São Paulo com mais de 20% do PIB nacional, tem o direito e DEVER de lançar um candidato a PR.
Pesquisas livres, norteam a direção que os politicos devem tomar.Não devemos esquecer é das PESSOAS, afinal, partido é exigencia legal para se lançar candidato.
Em todos partidos, existe do bem e do mal. O eleitor é que irá julgar atraves do voto.

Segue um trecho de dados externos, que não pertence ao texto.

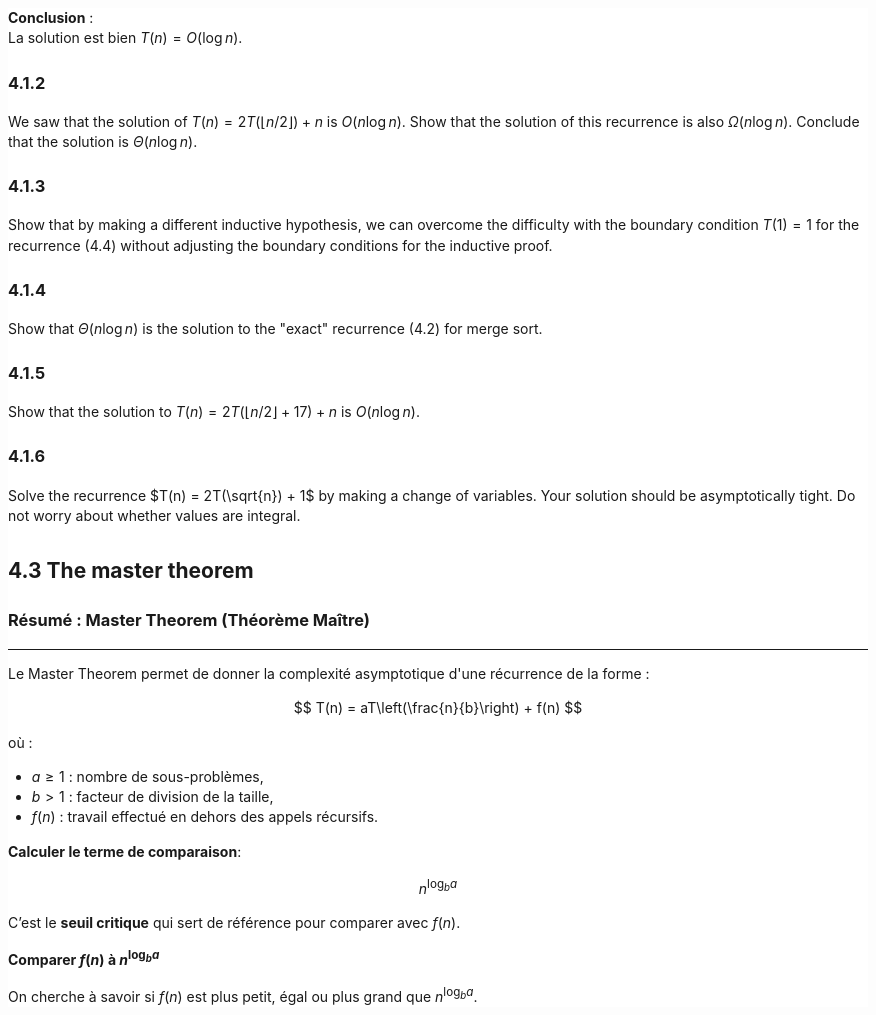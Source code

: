 **Conclusion** :  
La solution est bien $T(n) = O(\log n)$.

### 4.1.2

We saw that the solution of $T(n) = 2T(\lfloor n/2 \rfloor) + n$ is $O(n \log n)$. Show that the solution of this recurrence is also $\Omega(n \log n)$. Conclude that the solution is $\Theta(n \log n)$.

### 4.1.3

Show that by making a different inductive hypothesis, we can overcome the difficulty with the boundary condition $T(1) = 1$ for the recurrence (4.4) without adjusting the boundary conditions for the inductive proof.

### 4.1.4

Show that $\Theta(n \log n)$ is the solution to the "exact" recurrence (4.2) for merge sort.

### 4.1.5

Show that the solution to $T(n) = 2T(\lfloor n/2 \rfloor + 17) + n$ is $O(n \log n)$.

### 4.1.6

Solve the recurrence $T(n) = 2T(\sqrt{n}) + 1$ by making a change of variables. Your solution should be asymptotically tight. Do not worry about whether values are integral.

## 4.3 The master theorem

### Résumé : Master Theorem (Théorème Maître)
---
Le Master Theorem permet de donner la complexité asymptotique d'une récurrence de la forme :

$$
T(n) = aT\left(\frac{n}{b}\right) + f(n)
$$

où :

- $a \geq 1$ : nombre de sous-problèmes,
- $b > 1$ : facteur de division de la taille,
- $f(n)$ : travail effectué en dehors des appels récursifs.

**Calculer le terme de comparaison**:

$$
n^{\log_b a}
$$

C’est le **seuil critique** qui sert de référence pour comparer avec $f(n)$.

**Comparer $f(n)$ à $n^{\log_b a}$**

On cherche à savoir si $f(n)$ est plus petit, égal ou plus grand que $n^{\log_b a}$.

Uma coisa tenho certeza e repito, os eleitores pensantes e conscientes, tem dificuldades em eleger seu representante.
Por falar em representante, quem cobra dele após eleito, se nem mesmo sabemos quem votamos.Essa aminésia generalizada, leva nossos politicos a se esquecer do passado. Quem duvida que o deputado do Castelo não vá ser re-eleito?

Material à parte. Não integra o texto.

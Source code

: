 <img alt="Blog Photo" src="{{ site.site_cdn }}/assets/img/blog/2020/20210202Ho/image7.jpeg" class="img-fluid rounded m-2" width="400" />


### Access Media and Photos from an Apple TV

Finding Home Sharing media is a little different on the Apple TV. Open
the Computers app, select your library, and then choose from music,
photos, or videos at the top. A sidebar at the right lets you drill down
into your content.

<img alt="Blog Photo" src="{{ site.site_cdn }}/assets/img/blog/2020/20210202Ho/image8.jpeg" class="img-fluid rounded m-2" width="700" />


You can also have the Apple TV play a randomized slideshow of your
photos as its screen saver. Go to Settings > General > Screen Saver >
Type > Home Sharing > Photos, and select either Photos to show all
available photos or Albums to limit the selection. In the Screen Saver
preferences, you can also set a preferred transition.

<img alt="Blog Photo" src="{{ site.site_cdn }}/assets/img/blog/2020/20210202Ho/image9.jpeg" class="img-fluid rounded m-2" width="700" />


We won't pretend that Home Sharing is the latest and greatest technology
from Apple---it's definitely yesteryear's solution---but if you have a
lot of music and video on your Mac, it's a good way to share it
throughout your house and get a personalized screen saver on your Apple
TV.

E os envolvidos no mensalão do PT que virão com corda solta?Alguem duvida que voltarão?
Ser favorável ao fim do voto obrigatório creio ser pior, pois com certeza, os beneficiados pelo governo atraves das benesses do gov. federal com impostos obrigatórios que pagamos, leva a eleger quem eles querem.
Precisamos sim, de uma justiça funcional e punitiva, pois até hoje desconheço um corrupto na cadeia.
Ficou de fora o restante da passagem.